Owner Ed Mason told SN&R he got the nickname “Special Ed” back in 2002 from his construction coworkers. When he decided to turn his home-brewing operation into a business, he says someone suggested he name the start-up after his nickname.
“I mean, everyone is taking this way out of context,” he said Sunday. “We have a couple adults in our family like that and we love them dearly. They have an extra chromosome and they’re right—that’s the love chromosome.”
Meanwhile, images of his products, appearing on the business’ Facebook page, only ramped up the controversy. One label for an IPA sported the tag line, “’Tard tested, ’tard approved.’” Another beer was named the “Back of the Bus Brown Ale.” And a Special Ed’s Brewery t-shirt featured a cartoon image of a short yellow school bus with a screaming person in the window.
Mason apologized for the IPA label, saying it was an inappropriate family joke never intended to appear on any products. As for the brown ale’s name, he believed it wasn’t racist because, he said, the name was suggested by an African-American acquaintance.

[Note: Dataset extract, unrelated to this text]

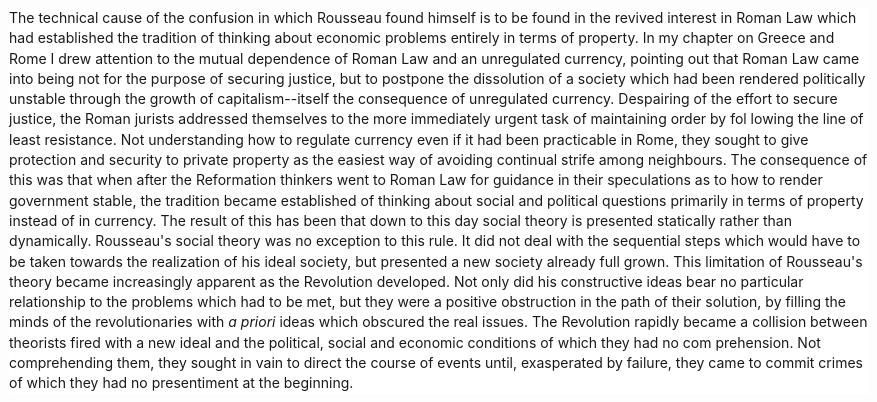 The technical cause of the confusion in which Rousseau found himself is to be found in the revived interest in Roman Law which had established the tradition of thinking about economic problems entirely in terms of property. In my chapter on Greece and Rome I drew attention to the mutual dependence of Roman Law and an unregulated currency, pointing out that Roman Law came into being not for the purpose of securing justice, but to postpone the dissolution of a society which had been rendered politically unstable through the growth of capitalism--itself the consequence of unregulated currency. Despairing of the effort to secure justice, the Roman jurists addressed themselves to the more immediately urgent task of maintaining order by fol lowing the line of least resistance. Not understanding how to regulate currency even if it had been practicable in Rome, they sought to give protection and security to private property as the easiest way of avoiding continual strife among neighbours. The consequence of this was that when after the Reformation thinkers went to Roman Law for guidance in their speculations as to how to render government stable, the tradition became established of thinking about social and political questions primarily in terms of property instead of in currency. The result of this has been that down to this day social theory is presented statically rather than dynamically. Rousseau's social theory was no exception to this rule. It did not deal with the sequential steps which would have to be taken towards the realization of his ideal society, but presented a new society already full grown. This limitation of Rousseau's theory became increasingly apparent as the Revolution developed. Not only did his constructive ideas bear no particular relationship to the problems which had to be met, but they were a positive obstruction in the path of their solution, by filling the minds of the revolutionaries with *a priori* ideas which obscured the real issues. The Revolution rapidly became a collision between theorists fired with a new ideal and the political, social and economic conditions of which they had no com prehension. Not comprehending them, they sought in vain to direct the course of events until, exasperated by failure, they came to commit crimes of which they had no presentiment at the beginning.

Such qualifications—and a Facebook disclaimer explaining the company’s “twisted take” as “tongue in cheek”—did little to dispel the outrage the company has received since people became aware of it Sunday. The Facebook page drew more than 440 reviews in less than 24 hours—94 percent of which were for one star, the lowest permitted on Facebook.
“Hey there, you don’t know me, but that didn’t stop you from making fun of children like my son,” wrote Facebook user Yvonne Risinger Wojtalik. “Don’t try to walk it back by claiming it’s ‘tongue in cheek.’ That’s the kind of shit bullies say when they get called out, and it’s cowardly.”
Most reviewers excoriated the business and its owners for being alternately tone-deaf or cruel when it comes to the stigma that those with developmental challenges face. Others encouraged boycotts and letters of complaint to the California Department of Alcoholic Beverage Control and city of Galt.
In a written statement emailed to SN&R, Galt City Manager Eugene M. Palazzo said owners Ed and Cheryl Mason had complied with the city’s fee and zoning requirements and were issued a business license on May 26.
“In this situation, the City does not have the legal ability to regulate the name of a business or control the manner in which the business chooses to market its products and services,” Palazzo wrote.
Mason, who said he still needs to submit architectural plans to the city before opening for business, told SN&R on Sunday that he was deliberately staying out of the social media controversy.
The company page offered to change its name hours later.
“So after talking with my wife, would more people be happy with the name Ed’s Special Brewery or Ed’s Special Brew?” the post read. “I never wanted the intent to be that I’m insensitive or some of the horrid things I’ve been called today but maybe these names will help… would appreciate the feed back. I just wanted to have some fun with my name.”